**WHAT THIS TASK INVOLVES**
Where in the listing does the word "username" appear? Report each line that holds it.

**DATA PROVIDED**
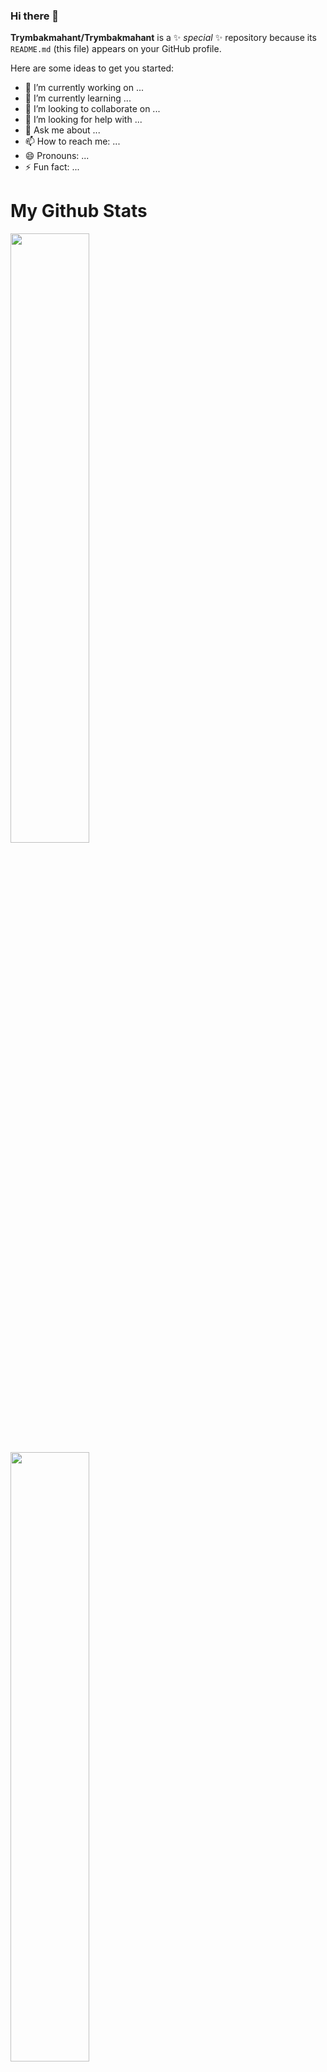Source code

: ### Hi there 👋


**Trymbakmahant/Trymbakmahant** is a ✨ _special_ ✨ repository because its `README.md` (this file) appears on your GitHub profile.

Here are some ideas to get you started:

- 🔭 I’m currently working on ...
- 🌱 I’m currently learning ...
- 👯 I’m looking to collaborate on ...
- 🤔 I’m looking for help with ...
- 💬 Ask me about ...
- 📫 How to reach me: ...
- 😄 Pronouns: ...
- ⚡ Fun fact: ...




# My Github Stats
<img class="img" style="height:auto; width:50%;" src="https://github-readme-stats.vercel.app/api?username=Trymbakmahant&theme=radical&show_icons=true&count_private=true" />
<img class="img" style="height:auto; width:50%;" src="https://github-readme-stats.vercel.app/api/top-langs/?username=Trymbakmahant&theme=radical&layout=compact" />

# Github Streak
<img src="https://github-readme-streak-stats.herokuapp.com/?user=Trymbakmahant&theme=radical" width=400 align="center" />


# GitHub Activity Graph:
![GitHub activity graph](https://activity-graph.herokuapp.com/graph?username=Trymbakmahant&hide_border=true&theme=material-palenight)
</div>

**RESULT FOR THIS EXERCISE**
<img class="img" style="height:auto; width:50%;" src="https://github-readme-stats.vercel.app/api?username=Trymbakmahant&theme=radical&show_icons=true&count_private=true" />
<img class="img" style="height:auto; width:50%;" src="https://github-readme-stats.vercel.app/api/top-langs/?username=Trymbakmahant&theme=radical&layout=compact" />
![GitHub activity graph](https://activity-graph.herokuapp.com/graph?username=Trymbakmahant&hide_border=true&theme=material-palenight)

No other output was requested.